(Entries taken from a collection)
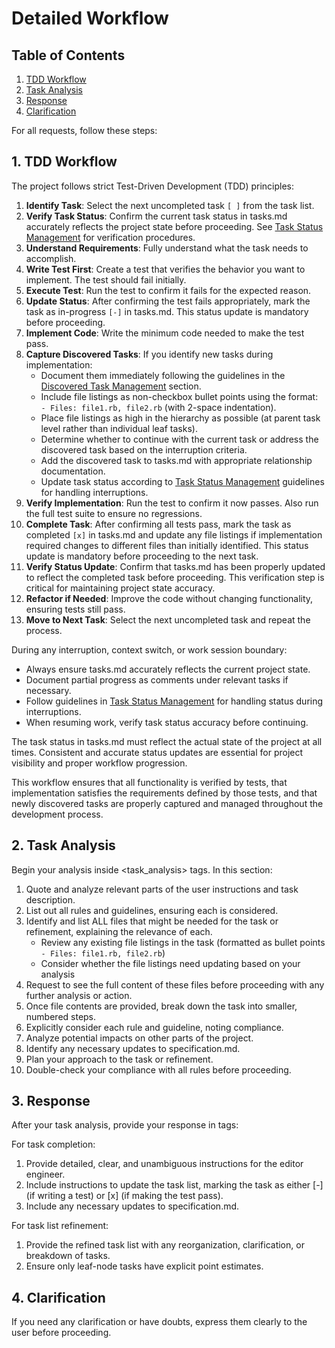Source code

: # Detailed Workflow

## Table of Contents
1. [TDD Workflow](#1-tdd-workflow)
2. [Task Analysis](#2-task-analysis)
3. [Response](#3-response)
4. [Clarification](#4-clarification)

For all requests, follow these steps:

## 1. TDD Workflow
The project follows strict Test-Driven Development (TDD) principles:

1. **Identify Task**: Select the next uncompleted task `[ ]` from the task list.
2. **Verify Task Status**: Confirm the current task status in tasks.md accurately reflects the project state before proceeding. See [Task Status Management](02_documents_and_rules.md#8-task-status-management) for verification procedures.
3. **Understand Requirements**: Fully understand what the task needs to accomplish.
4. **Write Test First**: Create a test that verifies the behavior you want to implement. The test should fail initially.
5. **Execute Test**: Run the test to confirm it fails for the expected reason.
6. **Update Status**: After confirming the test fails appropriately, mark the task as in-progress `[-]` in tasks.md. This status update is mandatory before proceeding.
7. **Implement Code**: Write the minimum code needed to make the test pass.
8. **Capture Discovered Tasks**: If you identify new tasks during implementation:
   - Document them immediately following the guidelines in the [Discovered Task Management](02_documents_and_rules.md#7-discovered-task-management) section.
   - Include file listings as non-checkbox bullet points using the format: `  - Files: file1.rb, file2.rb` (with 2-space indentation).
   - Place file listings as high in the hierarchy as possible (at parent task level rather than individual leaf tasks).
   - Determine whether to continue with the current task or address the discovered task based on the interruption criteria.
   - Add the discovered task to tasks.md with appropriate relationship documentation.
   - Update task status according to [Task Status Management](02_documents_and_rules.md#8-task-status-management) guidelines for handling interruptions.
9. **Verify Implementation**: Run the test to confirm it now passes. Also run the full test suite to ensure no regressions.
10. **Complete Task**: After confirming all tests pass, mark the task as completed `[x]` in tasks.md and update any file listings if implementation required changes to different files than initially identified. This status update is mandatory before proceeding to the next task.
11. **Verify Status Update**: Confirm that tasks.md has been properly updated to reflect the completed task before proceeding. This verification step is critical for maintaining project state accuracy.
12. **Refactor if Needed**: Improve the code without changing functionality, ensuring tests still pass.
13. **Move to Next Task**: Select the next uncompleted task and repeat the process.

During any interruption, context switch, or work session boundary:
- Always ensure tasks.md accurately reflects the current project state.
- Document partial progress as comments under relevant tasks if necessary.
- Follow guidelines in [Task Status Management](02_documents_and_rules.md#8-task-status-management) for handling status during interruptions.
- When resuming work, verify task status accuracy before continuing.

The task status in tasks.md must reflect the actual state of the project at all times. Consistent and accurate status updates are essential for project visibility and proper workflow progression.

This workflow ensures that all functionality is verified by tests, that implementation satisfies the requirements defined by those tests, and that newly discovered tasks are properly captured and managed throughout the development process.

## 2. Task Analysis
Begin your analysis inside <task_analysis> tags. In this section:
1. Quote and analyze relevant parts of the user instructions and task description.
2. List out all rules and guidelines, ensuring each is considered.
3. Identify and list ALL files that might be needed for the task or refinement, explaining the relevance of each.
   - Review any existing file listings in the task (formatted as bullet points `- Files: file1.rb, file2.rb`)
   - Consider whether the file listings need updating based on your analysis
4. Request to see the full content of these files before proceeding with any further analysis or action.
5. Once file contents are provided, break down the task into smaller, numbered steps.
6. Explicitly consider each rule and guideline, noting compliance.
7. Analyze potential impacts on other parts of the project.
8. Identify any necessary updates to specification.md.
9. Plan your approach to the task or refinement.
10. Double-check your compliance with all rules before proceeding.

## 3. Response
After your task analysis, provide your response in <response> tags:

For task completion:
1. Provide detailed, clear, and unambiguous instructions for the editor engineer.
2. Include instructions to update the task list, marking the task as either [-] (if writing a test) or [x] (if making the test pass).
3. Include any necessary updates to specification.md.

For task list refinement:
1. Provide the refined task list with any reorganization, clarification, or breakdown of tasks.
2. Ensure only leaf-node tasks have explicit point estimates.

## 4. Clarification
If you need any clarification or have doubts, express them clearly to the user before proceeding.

What you have to do
Take every line from the data that includes the word "leaf".

Result of this task
   - Place file listings as high in the hierarchy as possible (at parent task level rather than individual leaf tasks).
2. Ensure only leaf-node tasks have explicit point estimates.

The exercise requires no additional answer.